→ Plain-text document sources:

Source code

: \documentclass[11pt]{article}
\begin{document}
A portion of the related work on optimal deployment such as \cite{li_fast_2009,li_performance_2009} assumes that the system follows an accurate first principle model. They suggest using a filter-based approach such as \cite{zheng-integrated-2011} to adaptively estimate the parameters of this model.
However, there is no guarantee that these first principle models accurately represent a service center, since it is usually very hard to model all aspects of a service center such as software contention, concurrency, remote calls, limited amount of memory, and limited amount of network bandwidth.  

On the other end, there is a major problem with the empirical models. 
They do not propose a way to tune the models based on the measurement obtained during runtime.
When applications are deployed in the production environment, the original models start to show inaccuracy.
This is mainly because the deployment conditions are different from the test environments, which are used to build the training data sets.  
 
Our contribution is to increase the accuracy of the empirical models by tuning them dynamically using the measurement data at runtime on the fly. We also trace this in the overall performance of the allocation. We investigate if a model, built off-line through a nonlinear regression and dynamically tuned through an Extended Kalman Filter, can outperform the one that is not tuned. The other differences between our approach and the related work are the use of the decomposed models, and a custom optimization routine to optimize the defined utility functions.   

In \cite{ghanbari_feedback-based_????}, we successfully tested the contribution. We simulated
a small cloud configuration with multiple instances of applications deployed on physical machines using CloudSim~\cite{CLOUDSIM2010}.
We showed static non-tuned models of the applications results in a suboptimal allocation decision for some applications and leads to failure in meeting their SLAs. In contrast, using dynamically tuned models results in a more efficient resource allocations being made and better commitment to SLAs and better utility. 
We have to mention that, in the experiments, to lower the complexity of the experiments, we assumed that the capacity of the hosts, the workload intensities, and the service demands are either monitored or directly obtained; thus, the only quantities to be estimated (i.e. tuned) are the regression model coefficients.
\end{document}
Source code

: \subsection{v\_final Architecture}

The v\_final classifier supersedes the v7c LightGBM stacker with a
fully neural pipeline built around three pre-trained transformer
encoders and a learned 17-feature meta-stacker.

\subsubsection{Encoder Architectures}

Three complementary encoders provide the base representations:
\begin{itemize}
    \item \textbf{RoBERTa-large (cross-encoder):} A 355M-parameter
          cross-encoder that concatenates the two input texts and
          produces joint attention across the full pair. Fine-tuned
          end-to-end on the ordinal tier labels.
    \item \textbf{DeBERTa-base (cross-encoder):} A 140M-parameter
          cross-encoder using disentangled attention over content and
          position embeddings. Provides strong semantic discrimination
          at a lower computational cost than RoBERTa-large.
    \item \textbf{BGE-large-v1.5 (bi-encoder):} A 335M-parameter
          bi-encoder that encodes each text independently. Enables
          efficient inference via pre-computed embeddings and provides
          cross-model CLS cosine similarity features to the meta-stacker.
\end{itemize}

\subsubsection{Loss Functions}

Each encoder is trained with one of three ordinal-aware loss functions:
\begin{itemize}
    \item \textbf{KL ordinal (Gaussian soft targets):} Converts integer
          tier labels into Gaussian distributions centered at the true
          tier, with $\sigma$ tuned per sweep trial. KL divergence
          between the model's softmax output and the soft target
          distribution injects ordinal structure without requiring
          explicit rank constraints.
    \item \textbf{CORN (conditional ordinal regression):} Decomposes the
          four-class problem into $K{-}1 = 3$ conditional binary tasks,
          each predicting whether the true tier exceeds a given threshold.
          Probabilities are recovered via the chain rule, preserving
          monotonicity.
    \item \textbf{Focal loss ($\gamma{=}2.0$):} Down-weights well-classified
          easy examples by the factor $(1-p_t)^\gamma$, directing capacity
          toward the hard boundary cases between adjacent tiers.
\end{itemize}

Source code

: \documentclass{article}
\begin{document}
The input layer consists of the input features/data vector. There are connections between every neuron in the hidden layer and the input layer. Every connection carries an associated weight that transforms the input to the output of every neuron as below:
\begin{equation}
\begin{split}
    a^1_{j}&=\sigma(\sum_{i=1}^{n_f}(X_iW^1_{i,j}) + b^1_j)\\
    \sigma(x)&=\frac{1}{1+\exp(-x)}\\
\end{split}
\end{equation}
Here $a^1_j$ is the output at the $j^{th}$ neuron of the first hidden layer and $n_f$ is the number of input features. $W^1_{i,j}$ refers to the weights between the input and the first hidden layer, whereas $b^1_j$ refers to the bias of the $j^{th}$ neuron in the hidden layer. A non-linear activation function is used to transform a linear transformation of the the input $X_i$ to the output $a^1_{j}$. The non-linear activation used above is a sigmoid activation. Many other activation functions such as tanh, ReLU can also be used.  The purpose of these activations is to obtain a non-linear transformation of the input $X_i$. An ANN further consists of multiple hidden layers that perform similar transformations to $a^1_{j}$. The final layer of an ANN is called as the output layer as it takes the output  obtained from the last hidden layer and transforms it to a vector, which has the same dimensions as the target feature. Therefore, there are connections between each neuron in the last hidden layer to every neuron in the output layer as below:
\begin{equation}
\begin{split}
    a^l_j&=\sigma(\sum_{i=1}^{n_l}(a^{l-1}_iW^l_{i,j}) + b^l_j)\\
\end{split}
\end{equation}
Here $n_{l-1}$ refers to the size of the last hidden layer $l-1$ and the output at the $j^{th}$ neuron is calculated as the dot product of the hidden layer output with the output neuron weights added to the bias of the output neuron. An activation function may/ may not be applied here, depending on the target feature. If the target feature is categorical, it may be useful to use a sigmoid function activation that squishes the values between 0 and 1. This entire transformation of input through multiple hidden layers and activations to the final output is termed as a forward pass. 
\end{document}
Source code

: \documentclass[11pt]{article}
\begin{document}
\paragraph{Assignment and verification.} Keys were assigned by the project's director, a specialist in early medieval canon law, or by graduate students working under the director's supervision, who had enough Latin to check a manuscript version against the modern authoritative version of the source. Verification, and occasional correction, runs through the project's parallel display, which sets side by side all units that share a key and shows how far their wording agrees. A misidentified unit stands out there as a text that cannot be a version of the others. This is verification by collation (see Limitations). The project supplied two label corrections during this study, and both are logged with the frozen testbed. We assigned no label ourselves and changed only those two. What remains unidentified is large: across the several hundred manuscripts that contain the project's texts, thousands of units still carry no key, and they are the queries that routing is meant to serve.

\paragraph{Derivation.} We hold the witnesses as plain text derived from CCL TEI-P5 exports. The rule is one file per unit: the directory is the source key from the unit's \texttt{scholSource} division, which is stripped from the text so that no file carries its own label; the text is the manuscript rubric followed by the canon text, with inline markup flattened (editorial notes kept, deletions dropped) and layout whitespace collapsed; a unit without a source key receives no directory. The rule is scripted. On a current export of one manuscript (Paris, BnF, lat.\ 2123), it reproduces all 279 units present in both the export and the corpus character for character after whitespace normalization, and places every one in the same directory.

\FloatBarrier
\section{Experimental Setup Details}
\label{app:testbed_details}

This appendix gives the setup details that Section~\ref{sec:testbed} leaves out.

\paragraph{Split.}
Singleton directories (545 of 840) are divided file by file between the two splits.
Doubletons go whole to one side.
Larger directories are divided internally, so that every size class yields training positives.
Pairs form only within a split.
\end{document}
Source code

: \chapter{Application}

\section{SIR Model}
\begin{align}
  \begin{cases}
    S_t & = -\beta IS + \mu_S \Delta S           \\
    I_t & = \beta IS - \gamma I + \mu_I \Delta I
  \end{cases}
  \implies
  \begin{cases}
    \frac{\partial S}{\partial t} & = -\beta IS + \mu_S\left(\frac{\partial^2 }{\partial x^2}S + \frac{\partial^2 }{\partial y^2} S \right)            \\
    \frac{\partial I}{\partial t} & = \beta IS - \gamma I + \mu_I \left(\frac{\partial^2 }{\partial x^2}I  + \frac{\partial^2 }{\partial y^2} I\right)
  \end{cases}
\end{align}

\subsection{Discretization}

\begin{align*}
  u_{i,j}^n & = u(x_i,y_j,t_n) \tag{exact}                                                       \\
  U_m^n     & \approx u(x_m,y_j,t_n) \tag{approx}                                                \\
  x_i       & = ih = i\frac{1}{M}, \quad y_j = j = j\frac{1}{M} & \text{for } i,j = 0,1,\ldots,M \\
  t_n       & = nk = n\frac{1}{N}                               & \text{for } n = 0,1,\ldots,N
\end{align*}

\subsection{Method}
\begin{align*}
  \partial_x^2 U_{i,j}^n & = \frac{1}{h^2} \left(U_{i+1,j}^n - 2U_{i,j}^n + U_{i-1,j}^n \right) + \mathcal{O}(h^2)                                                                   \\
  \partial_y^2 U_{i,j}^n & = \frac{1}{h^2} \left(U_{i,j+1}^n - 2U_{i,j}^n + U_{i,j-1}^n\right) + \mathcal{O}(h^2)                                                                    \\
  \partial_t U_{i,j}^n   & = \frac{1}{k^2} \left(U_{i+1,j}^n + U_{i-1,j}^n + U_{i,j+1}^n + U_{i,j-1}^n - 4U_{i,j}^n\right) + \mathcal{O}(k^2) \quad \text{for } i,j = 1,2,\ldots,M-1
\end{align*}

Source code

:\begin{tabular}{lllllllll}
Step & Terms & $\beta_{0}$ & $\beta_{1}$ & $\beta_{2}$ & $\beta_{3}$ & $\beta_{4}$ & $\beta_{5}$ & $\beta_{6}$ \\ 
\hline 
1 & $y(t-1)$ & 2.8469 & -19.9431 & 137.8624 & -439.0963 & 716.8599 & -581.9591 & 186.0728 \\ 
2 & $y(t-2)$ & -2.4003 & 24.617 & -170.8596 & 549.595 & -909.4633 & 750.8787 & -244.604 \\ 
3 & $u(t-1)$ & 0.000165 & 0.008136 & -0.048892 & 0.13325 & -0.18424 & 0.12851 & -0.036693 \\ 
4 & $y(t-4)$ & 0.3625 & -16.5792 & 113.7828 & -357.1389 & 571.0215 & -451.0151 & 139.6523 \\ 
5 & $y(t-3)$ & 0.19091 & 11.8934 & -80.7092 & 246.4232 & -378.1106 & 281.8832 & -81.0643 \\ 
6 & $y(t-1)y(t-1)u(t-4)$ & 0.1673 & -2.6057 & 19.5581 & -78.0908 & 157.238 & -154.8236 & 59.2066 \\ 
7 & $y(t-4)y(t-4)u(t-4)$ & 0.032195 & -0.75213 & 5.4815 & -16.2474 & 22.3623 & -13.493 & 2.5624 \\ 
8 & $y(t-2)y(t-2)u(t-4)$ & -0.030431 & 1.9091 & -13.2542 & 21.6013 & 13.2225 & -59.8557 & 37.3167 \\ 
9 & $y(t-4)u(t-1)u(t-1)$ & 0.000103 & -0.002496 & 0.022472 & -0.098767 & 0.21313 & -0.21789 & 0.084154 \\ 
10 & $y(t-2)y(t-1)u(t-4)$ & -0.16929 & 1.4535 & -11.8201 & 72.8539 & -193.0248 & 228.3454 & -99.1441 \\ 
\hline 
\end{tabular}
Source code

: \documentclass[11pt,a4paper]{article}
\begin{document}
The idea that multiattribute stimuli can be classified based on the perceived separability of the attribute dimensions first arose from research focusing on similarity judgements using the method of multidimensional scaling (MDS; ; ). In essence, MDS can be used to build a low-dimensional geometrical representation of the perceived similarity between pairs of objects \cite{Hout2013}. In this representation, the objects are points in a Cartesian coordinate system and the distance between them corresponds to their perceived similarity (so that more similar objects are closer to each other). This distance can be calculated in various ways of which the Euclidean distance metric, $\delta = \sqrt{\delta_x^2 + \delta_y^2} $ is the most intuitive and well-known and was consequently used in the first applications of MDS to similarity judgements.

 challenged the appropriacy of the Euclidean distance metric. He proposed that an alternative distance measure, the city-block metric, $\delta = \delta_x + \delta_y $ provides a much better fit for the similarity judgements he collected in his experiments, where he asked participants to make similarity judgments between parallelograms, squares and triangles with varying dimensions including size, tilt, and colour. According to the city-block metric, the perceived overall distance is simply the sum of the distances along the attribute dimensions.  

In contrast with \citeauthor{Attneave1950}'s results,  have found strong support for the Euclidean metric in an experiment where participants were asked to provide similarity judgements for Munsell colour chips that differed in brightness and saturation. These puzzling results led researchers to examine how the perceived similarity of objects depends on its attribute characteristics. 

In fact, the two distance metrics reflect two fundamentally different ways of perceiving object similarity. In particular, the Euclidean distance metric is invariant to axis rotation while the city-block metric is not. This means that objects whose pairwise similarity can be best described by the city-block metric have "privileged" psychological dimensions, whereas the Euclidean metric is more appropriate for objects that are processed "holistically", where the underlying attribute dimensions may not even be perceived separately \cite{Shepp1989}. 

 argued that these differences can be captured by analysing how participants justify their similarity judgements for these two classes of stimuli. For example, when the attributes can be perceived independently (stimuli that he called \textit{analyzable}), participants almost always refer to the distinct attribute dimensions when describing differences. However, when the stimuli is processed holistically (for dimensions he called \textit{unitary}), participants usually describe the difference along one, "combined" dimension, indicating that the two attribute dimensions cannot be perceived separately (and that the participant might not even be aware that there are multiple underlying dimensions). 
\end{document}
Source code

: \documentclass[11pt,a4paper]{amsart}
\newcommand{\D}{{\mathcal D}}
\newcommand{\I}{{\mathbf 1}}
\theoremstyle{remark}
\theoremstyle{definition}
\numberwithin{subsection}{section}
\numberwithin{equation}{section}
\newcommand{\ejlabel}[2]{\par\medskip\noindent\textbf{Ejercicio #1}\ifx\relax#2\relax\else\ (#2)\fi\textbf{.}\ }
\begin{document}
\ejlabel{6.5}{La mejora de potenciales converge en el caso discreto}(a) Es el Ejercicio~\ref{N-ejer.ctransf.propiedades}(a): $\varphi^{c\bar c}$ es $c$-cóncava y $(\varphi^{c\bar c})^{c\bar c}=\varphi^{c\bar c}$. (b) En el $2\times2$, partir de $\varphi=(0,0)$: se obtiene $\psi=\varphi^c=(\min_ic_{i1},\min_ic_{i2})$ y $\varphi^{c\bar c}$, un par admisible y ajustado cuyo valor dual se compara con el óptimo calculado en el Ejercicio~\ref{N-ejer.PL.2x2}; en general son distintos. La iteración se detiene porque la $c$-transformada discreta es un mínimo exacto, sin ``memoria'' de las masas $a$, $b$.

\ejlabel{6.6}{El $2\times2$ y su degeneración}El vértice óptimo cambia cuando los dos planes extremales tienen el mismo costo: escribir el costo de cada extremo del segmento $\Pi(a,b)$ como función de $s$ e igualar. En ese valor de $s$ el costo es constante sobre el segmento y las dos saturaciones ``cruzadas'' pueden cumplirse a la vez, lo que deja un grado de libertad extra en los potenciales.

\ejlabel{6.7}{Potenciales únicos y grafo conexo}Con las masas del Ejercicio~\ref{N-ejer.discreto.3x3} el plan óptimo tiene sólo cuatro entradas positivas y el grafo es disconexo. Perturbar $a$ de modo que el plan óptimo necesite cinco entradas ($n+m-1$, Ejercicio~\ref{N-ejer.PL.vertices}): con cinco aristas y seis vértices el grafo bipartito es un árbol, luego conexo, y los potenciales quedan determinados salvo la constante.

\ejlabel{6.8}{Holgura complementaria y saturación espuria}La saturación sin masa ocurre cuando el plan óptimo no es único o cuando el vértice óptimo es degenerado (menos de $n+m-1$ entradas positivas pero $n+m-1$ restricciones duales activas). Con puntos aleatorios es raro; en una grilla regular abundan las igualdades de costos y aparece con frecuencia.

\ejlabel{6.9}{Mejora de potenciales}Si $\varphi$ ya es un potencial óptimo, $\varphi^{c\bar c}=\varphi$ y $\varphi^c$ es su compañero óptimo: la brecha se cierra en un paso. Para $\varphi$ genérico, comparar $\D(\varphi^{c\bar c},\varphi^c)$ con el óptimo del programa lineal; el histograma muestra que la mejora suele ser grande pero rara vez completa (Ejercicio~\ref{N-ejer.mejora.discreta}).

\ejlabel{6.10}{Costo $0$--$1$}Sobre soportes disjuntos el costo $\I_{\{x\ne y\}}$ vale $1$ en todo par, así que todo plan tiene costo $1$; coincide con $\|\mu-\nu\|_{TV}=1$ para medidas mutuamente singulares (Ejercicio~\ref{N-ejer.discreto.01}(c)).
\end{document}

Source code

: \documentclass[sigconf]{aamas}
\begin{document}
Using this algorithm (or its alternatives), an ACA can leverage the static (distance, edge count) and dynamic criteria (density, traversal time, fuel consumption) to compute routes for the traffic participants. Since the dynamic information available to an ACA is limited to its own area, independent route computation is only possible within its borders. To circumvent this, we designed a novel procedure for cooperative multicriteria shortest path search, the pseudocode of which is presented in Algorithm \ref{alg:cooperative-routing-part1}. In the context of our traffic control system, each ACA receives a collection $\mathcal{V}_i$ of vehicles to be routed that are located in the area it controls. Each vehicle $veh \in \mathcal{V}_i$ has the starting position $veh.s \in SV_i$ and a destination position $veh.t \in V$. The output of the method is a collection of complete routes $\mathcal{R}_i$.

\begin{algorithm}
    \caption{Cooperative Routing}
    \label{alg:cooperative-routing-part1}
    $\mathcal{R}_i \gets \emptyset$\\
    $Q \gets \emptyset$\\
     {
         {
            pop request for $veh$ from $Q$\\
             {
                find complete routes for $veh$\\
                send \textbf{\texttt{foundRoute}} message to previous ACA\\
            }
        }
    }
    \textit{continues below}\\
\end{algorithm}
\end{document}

→ Exercise instructions:
Using the entries above, output exactly the lines between the line holding "efficient inference via" and the line holding "tier labels into", end lines included, and nothing more.

→ Written solution:
          efficient inference via pre-computed embeddings and provides
          cross-model CLS cosine similarity features to the meta-stacker.
\end{itemize}

\subsubsection{Loss Functions}

Each encoder is trained with one of three ordinal-aware loss functions:
\begin{itemize}
    \item \textbf{KL ordinal (Gaussian soft targets):} Converts integer
          tier labels into Gaussian distributions centered at the true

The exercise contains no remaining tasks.